Comptroller Scott Stringer released a new blueprint, "Aging with Dignity," to help more seniors age in place, and access resources for healthy living.
From 2005 to 2015, the number of New Yorkers over 65 surged by 19.2%. Today, more than 1.1 million adults over 65 call our city home.
City planners expect there will be 1.4 million New Yorkers aged 65+ by 2040. The ballooning senior population comes as more and more Baby Boomers are retiring.
That’s why we need a comprehensive, long-term plan to address this change. And every City agency should reevaluate how to best serve our seniors.
The city need to create affordable housing options. More than 40% of senior-headed households depend on government programs for over half their income.
The Comptroller Stringer is proposing that eligible seniors be automatically enrolled in SCRIE – the Senior Citizens Rent Increase Exemption – which freezes rents for seniors who meet certain requirements for age and income.
He’s also proposing an expansion of the Senior Citizens Homeowners’ Exemption. Currently, a homeowner must be over 65 with income of $37,000 or below to be eligible for this tax credit. Raising the threshold to $50,000 would make 29,000 more homeowners eligible.

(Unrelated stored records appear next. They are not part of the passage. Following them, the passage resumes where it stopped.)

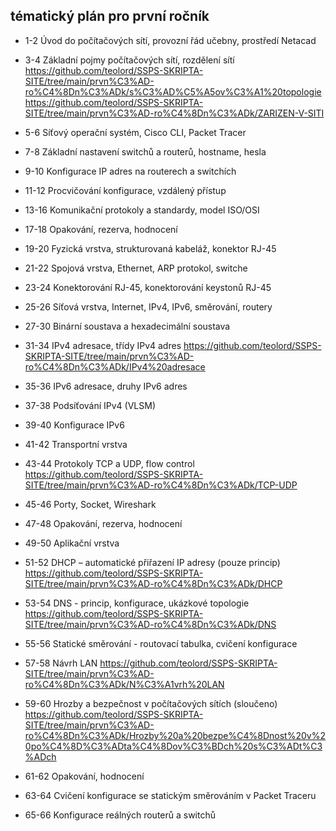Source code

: ## tématický plán pro první ročník

- 1-2 Úvod do počítačových sítí, provozní řád učebny, prostředí Netacad

- 3-4 Základní pojmy počítačových sítí, rozdělení sítí https://github.com/teolord/SSPS-SKRIPTA-SITE/tree/main/prvn%C3%AD-ro%C4%8Dn%C3%ADk/s%C3%AD%C5%A5ov%C3%A1%20topologie https://github.com/teolord/SSPS-SKRIPTA-SITE/tree/main/prvn%C3%AD-ro%C4%8Dn%C3%ADk/ZARIZEN-V-SITI

- 5-6 Síťový operační systém, Cisco CLI, Packet Tracer

- 7-8 Základní nastavení switchů a routerů, hostname, hesla

- 9-10 Konfigurace IP adres na routerech a switchích

- 11-12 Procvičování konfigurace, vzdálený přístup

- 13-16 Komunikační protokoly a standardy, model ISO/OSI

- 17-18 Opakování, rezerva, hodnocení

- 19-20 Fyzická vrstva, strukturovaná kabeláž, konektor RJ-45

- 21-22 Spojová vrstva, Ethernet, ARP protokol, switche 

- 23-24 Konektorování RJ-45, konektorování keystonů RJ-45 

- 25-26 Síťová vrstva, Internet, IPv4, IPv6, směrování, routery 

- 27-30 Binární soustava a hexadecimální soustava 

- 31-34 IPv4 adresace, třídy IPv4 adres https://github.com/teolord/SSPS-SKRIPTA-SITE/tree/main/prvn%C3%AD-ro%C4%8Dn%C3%ADk/IPv4%20adresace

- 35-36 IPv6 adresace, druhy IPv6 adres 

- 37-38 Podsíťování IPv4 (VLSM) 

- 39-40 Konfigurace IPv6 

- 41-42 Transportní vrstva 

- 43-44 Protokoly TCP a UDP, flow control https://github.com/teolord/SSPS-SKRIPTA-SITE/tree/main/prvn%C3%AD-ro%C4%8Dn%C3%ADk/TCP-UDP

- 45-46 Porty, Socket, Wireshark 

- 47-48 Opakování, rezerva, hodnocení 

- 49-50 Aplikační vrstva 

- 51-52 DHCP – automatické přiřazení IP adresy (pouze princip) https://github.com/teolord/SSPS-SKRIPTA-SITE/tree/main/prvn%C3%AD-ro%C4%8Dn%C3%ADk/DHCP

- 53-54 DNS - princip, konfigurace, ukázkové topologie https://github.com/teolord/SSPS-SKRIPTA-SITE/tree/main/prvn%C3%AD-ro%C4%8Dn%C3%ADk/DNS

- 55-56 Statické směrování - routovací tabulka, cvičení konfigurace 

- 57-58 Návrh LAN https://github.com/teolord/SSPS-SKRIPTA-SITE/tree/main/prvn%C3%AD-ro%C4%8Dn%C3%ADk/N%C3%A1vrh%20LAN

- 59-60 Hrozby a bezpečnost v počítačových sítích (sloučeno) https://github.com/teolord/SSPS-SKRIPTA-SITE/tree/main/prvn%C3%AD-ro%C4%8Dn%C3%ADk/Hrozby%20a%20bezpe%C4%8Dnost%20v%20po%C4%8D%C3%ADta%C4%8Dov%C3%BDch%20s%C3%ADt%C3%ADch

- 61-62 Opakování, hodnocení 

- 63-64 Cvičení konfigurace se statickým směrováním v Packet Traceru 

- 65-66 Konfigurace reálných routerů a switchů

But a lot of our existing housing is not appropriate for seniors. More than 35% of seniors in NYC are living with a disability that can impair their mobility.
The city should create programs so seniors can upgrade their homes to make them more accessible, and consider enhancing requirements for landlords to make these upgrades.
But this challenge goes beyond housing. The city needs transportation and community adjustments to serve our growing senior population.
Some of these adjustments include benches at bus stops, flexible work schedules for caregivers, and more senior centers in the communities that have large senior populations.
As NYC’s population ages, the MTA expects Access-A-Ride usage to double to more than 14 million trips for New Yorkers by 2022, up from six million trips in 2015. Yet, a Comptroller’s Office audit showed that Access-A-Ride vehicles failed to show up for a scheduled trip more than 31,000 times in 2015.
Just one fourth of bus stops have shelters, and fourteen of the 20 community districts with the largest number of seniors have the lowest ratios of benches per 10,000 seniors. The ability to travel is central to supporting older New Yorkers as they age in place, and sometimes a bus shelter or bench can be the deciding factor. The City and State can improve accessibility to public transportation by adding more bus shelters, benches, subway elevators, and escalators.
Aging with Dignity Report includes many more recommendations, and Comptroller Scott Stringer is urging the city to bring together all agencies that serve seniors to work on a citywide strategy.